Dayton C. Miller Collection of Wind Instruments
The Miller collections contain nearly 1,700 flutes and other wind instruments, statuary, iconography, books, music, trade catalogs, tutors, patents, and other materials mostly related to the flute. The collections include both Western and non-Western examples of wind instruments with at least 460 European and American instrument makers represented. The collections are especially strong in 19th-century keywork, acoustical innovations, and experimental designs. Donated to the Library by collector Dayton C. Miller, the collection was received in 1941. Many of these items can be viewed online in the Miller Flute Collection, including images of the flutes, 90 detailed views, and a sampling of associated items from Dr. Miller’s iconography and photography collections.

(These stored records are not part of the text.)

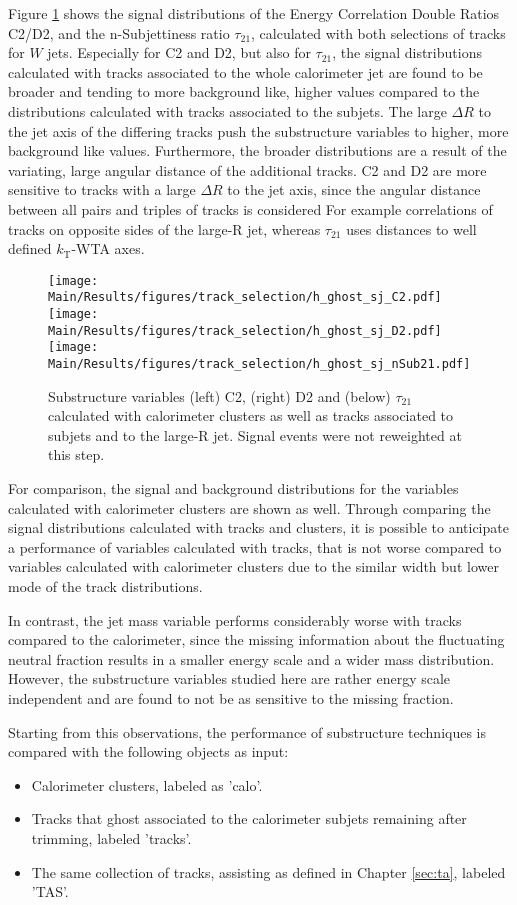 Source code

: Figure \ref{fig:selection} shows the signal distributions of the Energy Correlation Double Ratios C2/D2, and the n-Subjettiness ratio $\tau_{21}$, calculated with both selections of tracks for $W$ jets. Especially for C2 and D2, but also for $\tau_{21}$, the signal distributions calculated with tracks associated to the whole calorimeter jet are found to be broader and tending to more background like, higher values compared to the distributions calculated with tracks associated to the subjets. The large $\Delta R$ to the jet axis of the differing tracks push the substructure variables to higher, more background like values. Furthermore, the broader distributions are a result of the variating, large angular distance of the additional tracks. C2 and D2 are more sensitive to tracks with a large $\Delta R$ to the jet axis, since the angular distance between all pairs and triples of tracks is considered For example correlations of tracks on opposite sides of the large-R jet, whereas $\tau_{21}$ uses distances to well defined $k_\mathrm{T}$-WTA axes.
\begin{figure}
	\texttt{[image: Main/Results/figures/track\_selection/h\_ghost\_sj\_C2.pdf]} \hspace{1mm}
	\texttt{[image: Main/Results/figures/track\_selection/h\_ghost\_sj\_D2.pdf]}
	\bigskip
	\texttt{[image: Main/Results/figures/track\_selection/h\_ghost\_sj\_nSub21.pdf]}
\caption{\footnotesize{Substructure variables (left) C2, (right) D2 and (below) $\tau_{21}$ calculated with calorimeter clusters as well as tracks associated to subjets and to the large-R jet. Signal events were not reweighted at this step.}}\label{fig:selection}
\end{figure}
For comparison, the signal and background distributions for the variables calculated with calorimeter clusters are shown as well. Through comparing the signal distributions calculated with tracks and clusters, it is possible to anticipate a performance of variables calculated with tracks, that is not worse compared to variables calculated with calorimeter clusters due to the similar width but lower mode of the track distributions.

In contrast, the jet mass variable performs considerably worse with tracks compared to the calorimeter, since the missing information about the fluctuating neutral fraction results in a smaller energy scale and a wider mass distribution. However, the substructure variables studied here are rather energy scale independent and are found to not be as sensitive to the missing fraction.

Starting from this observations, the performance of substructure techniques is compared with the following objects as input:
\begin{itemize}
\item Calorimeter clusters, labeled as 'calo'.
\item Tracks that ghost associated to the calorimeter subjets remaining after trimming, labeled 'tracks'.
\item The same collection of tracks, assisting as defined in Chapter \ref{sec:ta}, labeled 'TAS'.
\end{itemize}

Highlights of the collection include 40 flutes from the Munich workshops of Theobald Boehm, Rudolph Greve, and Carl Mendler; a flute (DCM 0916) that once belonged to King Frederick II of Prussia, designed by his teacher, Joachim Quantz; numerous flutes from the respected house of Rudall Carte, in London; 17 crystal flutes by Claude Laurent of Paris, 1 flute (DCM 0378) made in 1813 and presented to President James Madison; more than130 native North and South American flutes; 17th- to 18th-century jade examples from China; and an elegantly decorated early 18th-century oboe (DCM 0158) by Hendrik Richters of Amsterdam.

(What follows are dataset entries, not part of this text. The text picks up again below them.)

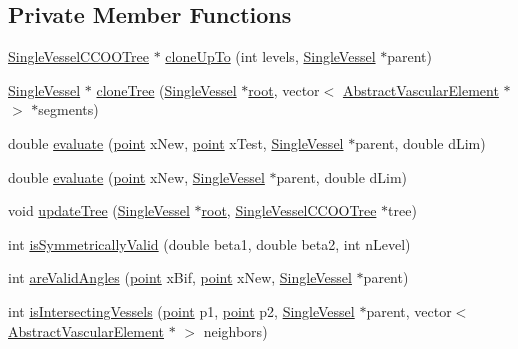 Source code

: \subsection*{Private Member Functions}
\begin{DoxyCompactItemize}
\item 
\hyperlink{class_single_vessel_c_c_o_o_tree}{Single\+Vessel\+C\+C\+O\+O\+Tree} $\ast$ \hyperlink{class_single_vessel_c_c_o_o_tree_afcabe5e4cb15ffdb18097c28ecc72e44}{clone\+Up\+To} (int levels, \hyperlink{class_single_vessel}{Single\+Vessel} $\ast$parent)
\item 
\hyperlink{class_single_vessel}{Single\+Vessel} $\ast$ \hyperlink{class_single_vessel_c_c_o_o_tree_a0abd690f43508e6857c6f06d2a020300}{clone\+Tree} (\hyperlink{class_single_vessel}{Single\+Vessel} $\ast$\hyperlink{class_abstract_object_c_c_o_tree_ae1b17938ad34d92629915159c49bb89a}{root}, vector$<$ \hyperlink{class_abstract_vascular_element}{Abstract\+Vascular\+Element} $\ast$ $>$ $\ast$segments)
\item 
double \hyperlink{class_single_vessel_c_c_o_o_tree_ac0580b83043a18855988071a2a3f4913}{evaluate} (\hyperlink{structpoint}{point} x\+New, \hyperlink{structpoint}{point} x\+Test, \hyperlink{class_single_vessel}{Single\+Vessel} $\ast$parent, double d\+Lim)
\item 
double \hyperlink{class_single_vessel_c_c_o_o_tree_a154064bf9792abee19671f39c851eb25}{evaluate} (\hyperlink{structpoint}{point} x\+New, \hyperlink{class_single_vessel}{Single\+Vessel} $\ast$parent, double d\+Lim)
\item 
void \hyperlink{class_single_vessel_c_c_o_o_tree_ac8d4ca178e13ed388ad5fe0411ca0b75}{update\+Tree} (\hyperlink{class_single_vessel}{Single\+Vessel} $\ast$\hyperlink{class_abstract_object_c_c_o_tree_ae1b17938ad34d92629915159c49bb89a}{root}, \hyperlink{class_single_vessel_c_c_o_o_tree}{Single\+Vessel\+C\+C\+O\+O\+Tree} $\ast$tree)
\item 
int \hyperlink{class_single_vessel_c_c_o_o_tree_a83661a533a356d3631696b32dee89632}{is\+Symmetrically\+Valid} (double beta1, double beta2, int n\+Level)
\item 
int \hyperlink{class_single_vessel_c_c_o_o_tree_af22f75c20461e0ad6a2505b5bffd6128}{are\+Valid\+Angles} (\hyperlink{structpoint}{point} x\+Bif, \hyperlink{structpoint}{point} x\+New, \hyperlink{class_single_vessel}{Single\+Vessel} $\ast$parent)
\item 
int \hyperlink{class_single_vessel_c_c_o_o_tree_a7ac08a2e8d1b05eea1d6debf109caaf1}{is\+Intersecting\+Vessels} (\hyperlink{structpoint}{point} p1, \hyperlink{structpoint}{point} p2, \hyperlink{class_single_vessel}{Single\+Vessel} $\ast$parent, vector$<$ \hyperlink{class_abstract_vascular_element}{Abstract\+Vascular\+Element} $\ast$ $>$ neighbors)

\end{DoxyCompactItemize}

The iconography collection is made up of works of art, with a total of approximately 2,000 photographs in at least seven separate collections. The approximately 850 works on paper are dated from the late 15th to the early 20th centuries. A selection of these works on paper appears in the Dayton C. Miller Collection. These images consist mostly of woodcuts, engravings, etchings, lithographs, pen-and-ink-wash drawings, watercolors, and Japanese wood-block prints.